= Christiane Baumeister =

German economist

Christiane Baumeister is a German economist. She is the Lambert Family Professor of Economics at the University of Notre Dame in the United States.

She holds the named professor title of Robert H. Lambert, Class of 1940, Helen B. Lambert, Mary E. Lambert and Michael P. Lambert Professor of Economics. Her research focuses on empirical macroeconomics, energy markets, Bayesian analysis, and the transmission of monetary policy.

She is on the board of editors of the American Economic Review. Her work has been cited over 9000 times and she is the 114th-most-cited female economist worldwide. She is a research associate at the NBER.

== Career ==
Baumeister earned her doctorate in economics at Ghent University in Belgium. She began her career as a researcher at the Bank of Canada, where she worked on international economic analysis. In July 2015, she joined the University of Notre Dame as a professor of economics and later became associate chair of the department.

She is also a research associate at the National Bureau of Economic Research and a research fellow at the Centre for Economic Policy Research. In addition, Baumeister holds research positions with the Deutsche Bundesbank Research Center and the University of Pretoria.

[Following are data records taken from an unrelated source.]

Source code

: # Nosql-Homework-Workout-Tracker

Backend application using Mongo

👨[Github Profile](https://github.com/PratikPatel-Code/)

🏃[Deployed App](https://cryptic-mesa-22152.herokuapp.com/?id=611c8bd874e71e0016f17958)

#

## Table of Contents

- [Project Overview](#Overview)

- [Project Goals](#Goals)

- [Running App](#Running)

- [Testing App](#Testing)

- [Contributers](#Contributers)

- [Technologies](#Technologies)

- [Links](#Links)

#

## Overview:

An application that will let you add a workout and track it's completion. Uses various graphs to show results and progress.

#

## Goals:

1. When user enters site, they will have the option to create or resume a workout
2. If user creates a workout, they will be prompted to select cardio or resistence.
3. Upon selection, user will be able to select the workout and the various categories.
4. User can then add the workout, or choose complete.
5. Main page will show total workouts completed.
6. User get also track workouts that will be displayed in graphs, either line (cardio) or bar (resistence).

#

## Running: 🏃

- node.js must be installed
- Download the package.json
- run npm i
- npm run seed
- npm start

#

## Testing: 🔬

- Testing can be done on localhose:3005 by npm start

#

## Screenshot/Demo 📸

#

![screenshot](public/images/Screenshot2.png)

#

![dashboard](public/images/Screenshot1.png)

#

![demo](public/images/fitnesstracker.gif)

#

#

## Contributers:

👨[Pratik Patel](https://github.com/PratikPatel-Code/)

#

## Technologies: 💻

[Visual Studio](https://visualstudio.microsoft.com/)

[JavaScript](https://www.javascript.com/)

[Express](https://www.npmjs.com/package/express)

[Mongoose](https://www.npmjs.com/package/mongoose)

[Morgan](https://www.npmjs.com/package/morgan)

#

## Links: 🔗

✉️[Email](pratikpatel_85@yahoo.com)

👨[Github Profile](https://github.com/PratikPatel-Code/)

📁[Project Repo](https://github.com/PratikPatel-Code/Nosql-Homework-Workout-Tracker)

== Research and publications ==
Baumeister has published widely on macroeconomic forecasting, energy prices, and oil market dynamics. Her research often examines how oil price shocks affect the broader economy and how to recover market expectations from financial data. She worked on structural vector autoregressions, which has influenced how economists interpret monetary policy and oil price fluctuations. She has also co-authored empirical articles on tracking weekly economic conditions and energy markets and global economic conditions.

In a 2025 survey reported by the Financial Times, Baumeister warned that political attacks on the Federal Reserve risk undermining its independence and could turn the central bank into an instrument of government policy. She is also the cofounder of market analysis company Commodia.